Britain could begin a telling exercise in classical monetary theory on Thursday as the central bank gets set to test a newly minted policy of “quantitative easing”.
In an effort to pump more money into the financial system and encourage banks to get lending again, the Bank of England has been given the green light to basically create more money.
It will use the electronic funds to buy short- and long-dated gilts and a host of commercial debt in the hope that that will free up other capital to the banks, allowing them to lend more.
At root, the exercise is based on MV=PT, known as the Fisher equation of exchange and a mainstay of Keynesian monetary theory.
In the equation, M is the quantity of money and V is the velocity at which it travels around the economy. P stands for the general level of prices and T equals the number of transactions performed over a given accounting period.
In theory, V and T are more or less stable, meaning that all other things being equal, the amount of money in circulation has a direct impact on prices and/or the number of transactions.
By pumping more M into the economy (or at least making more M available), the central bank is hoping that economic activity will pick up (T will increase) and the economy will be reflated (P will pick up). In theory.
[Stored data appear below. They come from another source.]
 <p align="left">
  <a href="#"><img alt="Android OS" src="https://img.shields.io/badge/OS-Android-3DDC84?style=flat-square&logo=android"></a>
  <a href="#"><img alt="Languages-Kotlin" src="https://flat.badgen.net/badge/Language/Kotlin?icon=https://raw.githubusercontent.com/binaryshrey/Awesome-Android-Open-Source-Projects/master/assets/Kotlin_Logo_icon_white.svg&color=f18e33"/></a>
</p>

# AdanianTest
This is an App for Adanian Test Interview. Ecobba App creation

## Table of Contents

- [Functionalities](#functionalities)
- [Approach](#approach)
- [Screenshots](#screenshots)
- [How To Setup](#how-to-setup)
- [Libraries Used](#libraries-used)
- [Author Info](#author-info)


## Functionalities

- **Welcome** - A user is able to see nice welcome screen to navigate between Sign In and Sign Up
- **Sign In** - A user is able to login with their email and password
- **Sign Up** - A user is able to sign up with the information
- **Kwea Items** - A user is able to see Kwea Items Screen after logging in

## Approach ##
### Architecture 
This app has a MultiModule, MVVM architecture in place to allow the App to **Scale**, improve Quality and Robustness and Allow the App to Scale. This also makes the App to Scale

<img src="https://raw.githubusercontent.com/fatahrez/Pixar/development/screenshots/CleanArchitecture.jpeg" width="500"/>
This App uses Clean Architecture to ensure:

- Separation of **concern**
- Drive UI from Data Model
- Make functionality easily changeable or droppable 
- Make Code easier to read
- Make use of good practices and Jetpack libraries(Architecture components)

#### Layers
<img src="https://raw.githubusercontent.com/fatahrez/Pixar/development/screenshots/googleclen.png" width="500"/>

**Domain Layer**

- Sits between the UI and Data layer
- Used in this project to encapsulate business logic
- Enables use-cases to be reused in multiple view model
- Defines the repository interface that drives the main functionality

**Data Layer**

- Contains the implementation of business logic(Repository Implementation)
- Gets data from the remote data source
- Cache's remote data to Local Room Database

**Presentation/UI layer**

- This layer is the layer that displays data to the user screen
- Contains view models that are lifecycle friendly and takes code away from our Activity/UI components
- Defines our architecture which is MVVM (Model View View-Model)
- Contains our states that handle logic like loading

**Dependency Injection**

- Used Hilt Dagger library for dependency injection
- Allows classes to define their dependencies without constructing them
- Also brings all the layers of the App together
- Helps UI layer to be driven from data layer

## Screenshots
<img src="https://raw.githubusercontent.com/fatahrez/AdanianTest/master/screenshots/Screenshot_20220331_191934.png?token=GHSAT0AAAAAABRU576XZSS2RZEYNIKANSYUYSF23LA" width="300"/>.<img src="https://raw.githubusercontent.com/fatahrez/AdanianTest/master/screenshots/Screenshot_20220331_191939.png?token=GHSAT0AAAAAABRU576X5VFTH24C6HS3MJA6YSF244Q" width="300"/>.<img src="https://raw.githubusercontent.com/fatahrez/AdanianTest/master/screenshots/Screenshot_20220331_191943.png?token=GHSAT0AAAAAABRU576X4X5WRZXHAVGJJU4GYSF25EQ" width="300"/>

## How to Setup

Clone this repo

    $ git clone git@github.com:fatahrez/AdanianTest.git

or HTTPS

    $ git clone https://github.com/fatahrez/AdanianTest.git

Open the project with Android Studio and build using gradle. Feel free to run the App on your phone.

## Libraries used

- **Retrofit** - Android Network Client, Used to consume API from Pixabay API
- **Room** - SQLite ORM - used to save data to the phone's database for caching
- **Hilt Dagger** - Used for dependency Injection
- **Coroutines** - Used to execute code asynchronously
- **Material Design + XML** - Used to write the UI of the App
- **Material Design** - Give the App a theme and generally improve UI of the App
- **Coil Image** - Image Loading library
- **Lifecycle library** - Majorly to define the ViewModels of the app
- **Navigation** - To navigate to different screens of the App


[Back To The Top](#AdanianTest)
The problem will come if those who have more money made available to them — the banks, commercial borrowers, companies and ultimately individuals — end up sitting on it rather than using it. That would effectively mean that V falls.
That has always been the unquantifiable in monetary theory as precisely measuring the velocity of money is extremely difficult, not to say open to interpretation.
If it works, quantitative easing will push up M, P and T and a corner may be turned in the credit crisis. Maybe. If it doesn’t, then M may go up, but V, T and P will all go on falling, causing More Very Tricky Problems indeed.